BEGIN

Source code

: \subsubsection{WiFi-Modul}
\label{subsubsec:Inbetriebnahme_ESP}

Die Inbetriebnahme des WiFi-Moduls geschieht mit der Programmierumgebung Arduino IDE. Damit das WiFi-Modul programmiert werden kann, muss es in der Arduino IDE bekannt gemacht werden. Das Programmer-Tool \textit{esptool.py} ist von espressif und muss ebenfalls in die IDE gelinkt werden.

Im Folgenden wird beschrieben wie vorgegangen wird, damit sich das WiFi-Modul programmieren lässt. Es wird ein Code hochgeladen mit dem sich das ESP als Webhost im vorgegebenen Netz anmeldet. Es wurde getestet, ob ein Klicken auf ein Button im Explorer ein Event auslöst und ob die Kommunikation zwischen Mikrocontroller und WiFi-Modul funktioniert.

END

Exercise directions: Reproduce all of the material above without alteration.

Output for this exercise:
Source code

: \subsubsection{WiFi-Modul}
\label{subsubsec:Inbetriebnahme_ESP}

Die Inbetriebnahme des WiFi-Moduls geschieht mit der Programmierumgebung Arduino IDE. Damit das WiFi-Modul programmiert werden kann, muss es in der Arduino IDE bekannt gemacht werden. Das Programmer-Tool \textit{esptool.py} ist von espressif und muss ebenfalls in die IDE gelinkt werden.

Im Folgenden wird beschrieben wie vorgegangen wird, damit sich das WiFi-Modul programmieren lässt. Es wird ein Code hochgeladen mit dem sich das ESP als Webhost im vorgegebenen Netz anmeldet. Es wurde getestet, ob ein Klicken auf ein Button im Explorer ein Event auslöst und ob die Kommunikation zwischen Mikrocontroller und WiFi-Modul funktioniert.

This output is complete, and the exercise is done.